SOURCE INFORMATION:
################

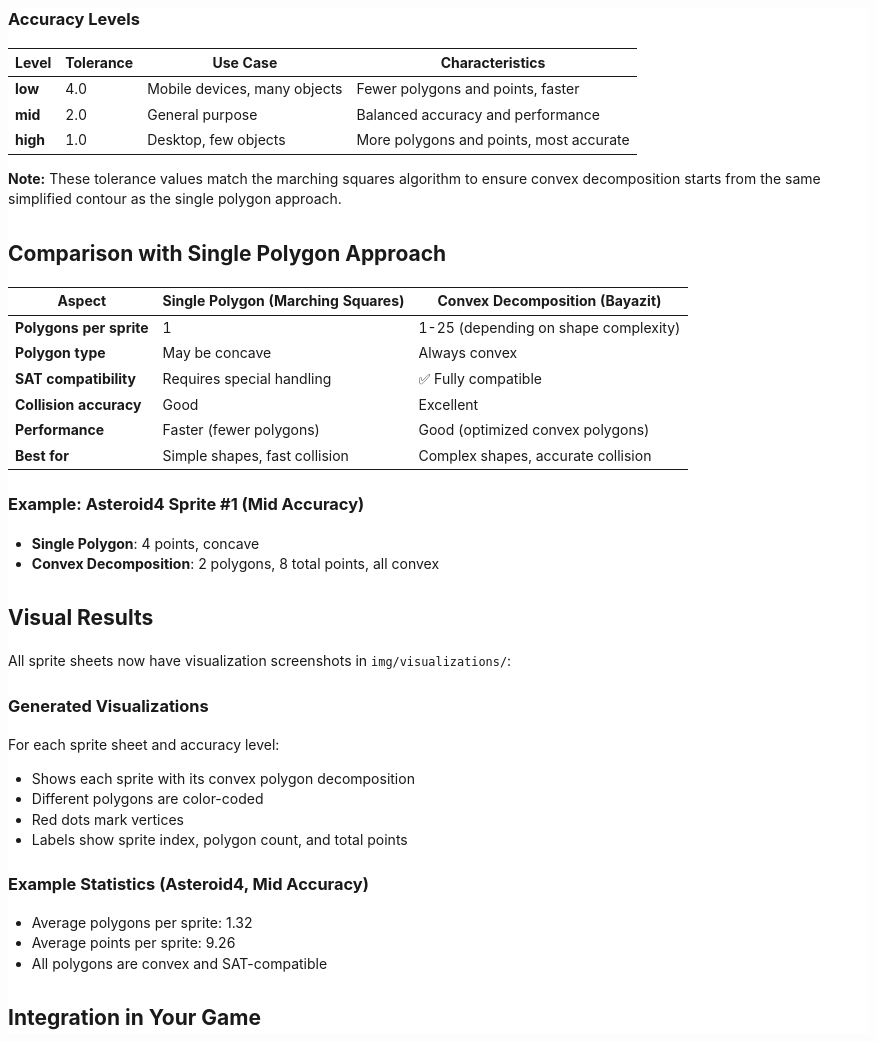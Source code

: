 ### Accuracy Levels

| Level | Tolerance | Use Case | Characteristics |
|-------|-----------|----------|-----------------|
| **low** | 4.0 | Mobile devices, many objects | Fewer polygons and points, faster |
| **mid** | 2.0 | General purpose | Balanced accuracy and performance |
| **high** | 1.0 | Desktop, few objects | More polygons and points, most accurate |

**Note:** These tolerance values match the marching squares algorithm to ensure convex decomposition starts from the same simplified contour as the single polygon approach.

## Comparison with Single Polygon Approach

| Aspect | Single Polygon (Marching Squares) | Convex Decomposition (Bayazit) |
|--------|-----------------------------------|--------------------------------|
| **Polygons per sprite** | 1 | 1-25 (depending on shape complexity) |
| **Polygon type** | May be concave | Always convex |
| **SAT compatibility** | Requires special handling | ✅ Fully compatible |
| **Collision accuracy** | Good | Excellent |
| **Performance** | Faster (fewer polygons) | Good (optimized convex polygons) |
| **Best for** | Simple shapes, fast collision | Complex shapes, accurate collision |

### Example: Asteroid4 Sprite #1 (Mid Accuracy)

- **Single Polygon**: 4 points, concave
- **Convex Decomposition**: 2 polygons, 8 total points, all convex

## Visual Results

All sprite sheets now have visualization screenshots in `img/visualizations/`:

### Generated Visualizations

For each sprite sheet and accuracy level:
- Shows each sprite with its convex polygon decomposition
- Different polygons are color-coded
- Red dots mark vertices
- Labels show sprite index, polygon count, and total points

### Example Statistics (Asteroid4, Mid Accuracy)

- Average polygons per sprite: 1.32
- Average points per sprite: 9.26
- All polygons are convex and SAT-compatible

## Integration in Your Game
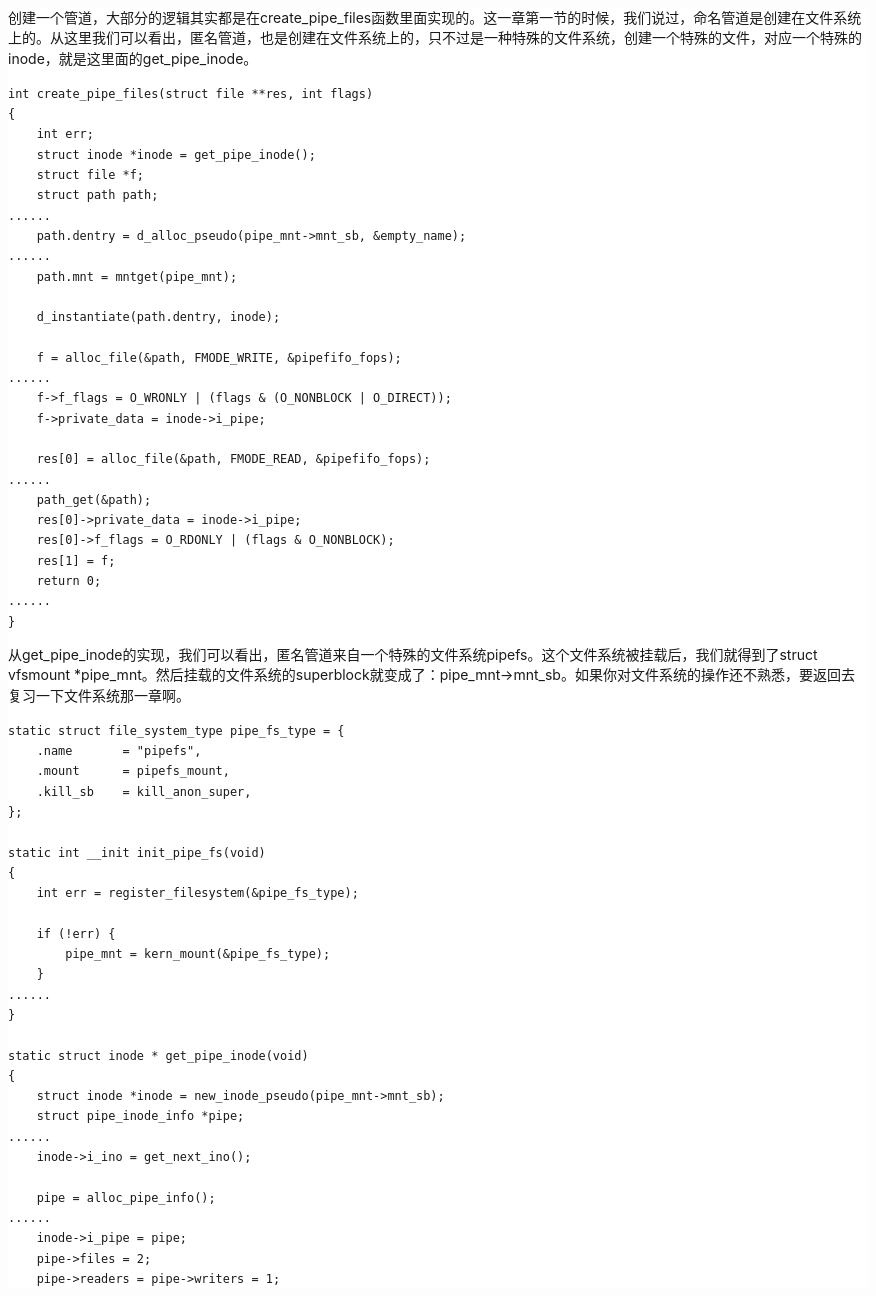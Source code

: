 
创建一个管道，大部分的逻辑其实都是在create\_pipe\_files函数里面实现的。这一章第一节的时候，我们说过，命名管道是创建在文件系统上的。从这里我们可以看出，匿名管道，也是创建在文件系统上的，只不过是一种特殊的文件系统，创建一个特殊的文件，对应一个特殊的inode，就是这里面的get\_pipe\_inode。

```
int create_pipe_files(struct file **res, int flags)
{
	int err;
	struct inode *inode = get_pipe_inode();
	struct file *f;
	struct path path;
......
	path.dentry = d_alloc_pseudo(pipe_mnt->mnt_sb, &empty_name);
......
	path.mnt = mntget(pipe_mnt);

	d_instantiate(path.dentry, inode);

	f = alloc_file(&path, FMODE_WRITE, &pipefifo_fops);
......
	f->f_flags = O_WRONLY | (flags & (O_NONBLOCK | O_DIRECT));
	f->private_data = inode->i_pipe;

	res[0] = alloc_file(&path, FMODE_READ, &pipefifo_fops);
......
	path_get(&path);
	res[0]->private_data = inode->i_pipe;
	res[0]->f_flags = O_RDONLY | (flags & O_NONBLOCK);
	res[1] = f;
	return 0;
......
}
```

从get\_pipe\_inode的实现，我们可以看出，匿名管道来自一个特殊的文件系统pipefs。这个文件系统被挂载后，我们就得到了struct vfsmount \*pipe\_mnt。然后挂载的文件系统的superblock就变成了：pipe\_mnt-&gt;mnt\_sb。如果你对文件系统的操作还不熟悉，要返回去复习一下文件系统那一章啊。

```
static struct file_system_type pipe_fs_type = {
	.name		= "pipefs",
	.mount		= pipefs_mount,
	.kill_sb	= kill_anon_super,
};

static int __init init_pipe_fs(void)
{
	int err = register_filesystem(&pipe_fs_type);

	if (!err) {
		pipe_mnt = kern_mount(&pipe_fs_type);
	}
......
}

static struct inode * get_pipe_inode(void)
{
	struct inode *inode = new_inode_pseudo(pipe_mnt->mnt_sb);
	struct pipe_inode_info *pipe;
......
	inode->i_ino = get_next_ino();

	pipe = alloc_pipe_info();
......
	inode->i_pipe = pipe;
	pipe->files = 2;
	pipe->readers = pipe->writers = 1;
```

################

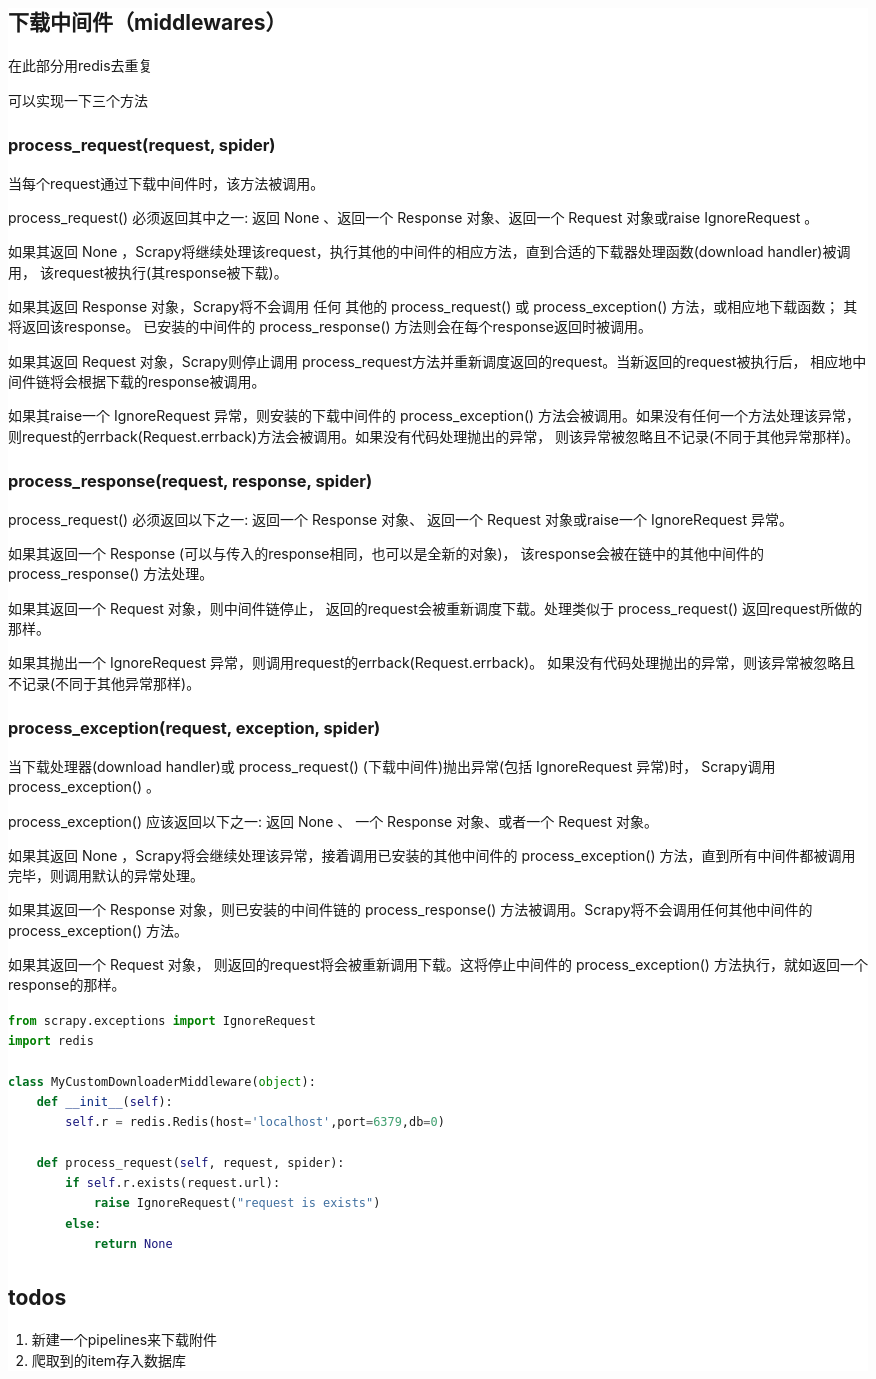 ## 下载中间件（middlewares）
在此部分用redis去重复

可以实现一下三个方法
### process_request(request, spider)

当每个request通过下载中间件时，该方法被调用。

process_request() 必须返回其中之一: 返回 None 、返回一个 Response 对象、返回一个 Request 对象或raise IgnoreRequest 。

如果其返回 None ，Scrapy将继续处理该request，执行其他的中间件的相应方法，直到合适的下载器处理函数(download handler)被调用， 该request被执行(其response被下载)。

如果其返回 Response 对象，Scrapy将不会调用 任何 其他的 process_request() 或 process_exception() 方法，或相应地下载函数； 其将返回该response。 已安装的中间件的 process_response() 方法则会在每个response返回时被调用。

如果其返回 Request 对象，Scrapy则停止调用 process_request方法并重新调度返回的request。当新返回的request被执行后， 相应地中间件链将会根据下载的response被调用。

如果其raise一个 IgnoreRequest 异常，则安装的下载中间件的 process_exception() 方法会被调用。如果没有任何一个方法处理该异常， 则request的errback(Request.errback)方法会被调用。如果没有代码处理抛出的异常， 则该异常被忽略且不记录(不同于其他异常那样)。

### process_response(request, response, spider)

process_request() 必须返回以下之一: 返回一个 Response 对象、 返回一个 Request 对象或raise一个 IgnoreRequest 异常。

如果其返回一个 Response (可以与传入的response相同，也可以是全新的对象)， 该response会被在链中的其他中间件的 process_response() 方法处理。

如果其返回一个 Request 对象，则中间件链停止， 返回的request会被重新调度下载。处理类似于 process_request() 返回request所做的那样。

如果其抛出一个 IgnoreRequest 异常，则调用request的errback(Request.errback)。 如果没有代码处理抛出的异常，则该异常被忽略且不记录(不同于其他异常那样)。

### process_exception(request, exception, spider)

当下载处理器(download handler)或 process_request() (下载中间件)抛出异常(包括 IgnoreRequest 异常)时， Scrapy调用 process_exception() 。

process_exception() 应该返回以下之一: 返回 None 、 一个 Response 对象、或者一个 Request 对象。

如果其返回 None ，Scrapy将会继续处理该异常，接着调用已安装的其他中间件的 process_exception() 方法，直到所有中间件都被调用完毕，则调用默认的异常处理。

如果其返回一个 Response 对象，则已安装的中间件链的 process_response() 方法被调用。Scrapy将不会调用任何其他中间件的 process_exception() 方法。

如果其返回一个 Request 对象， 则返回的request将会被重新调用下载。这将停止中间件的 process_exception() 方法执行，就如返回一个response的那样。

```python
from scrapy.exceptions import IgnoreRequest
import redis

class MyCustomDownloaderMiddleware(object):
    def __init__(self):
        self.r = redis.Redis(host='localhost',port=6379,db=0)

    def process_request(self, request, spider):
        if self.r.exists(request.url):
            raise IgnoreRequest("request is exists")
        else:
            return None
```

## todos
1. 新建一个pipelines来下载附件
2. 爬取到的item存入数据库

################

WORK REQUIRED:
Taking the lines above, repeat exactly those from the line that contains "- **Convex Decomposition**: 2" through the line that contains "- Average points per sprite: 9.26", and both of those lines as well. Include nothing else.

OUTPUT FOR THIS TASK:
- **Convex Decomposition**: 2 polygons, 8 total points, all convex

## Visual Results

All sprite sheets now have visualization screenshots in `img/visualizations/`:

### Generated Visualizations

For each sprite sheet and accuracy level:
- Shows each sprite with its convex polygon decomposition
- Different polygons are color-coded
- Red dots mark vertices
- Labels show sprite index, polygon count, and total points

### Example Statistics (Asteroid4, Mid Accuracy)

- Average polygons per sprite: 1.32
- Average points per sprite: 9.26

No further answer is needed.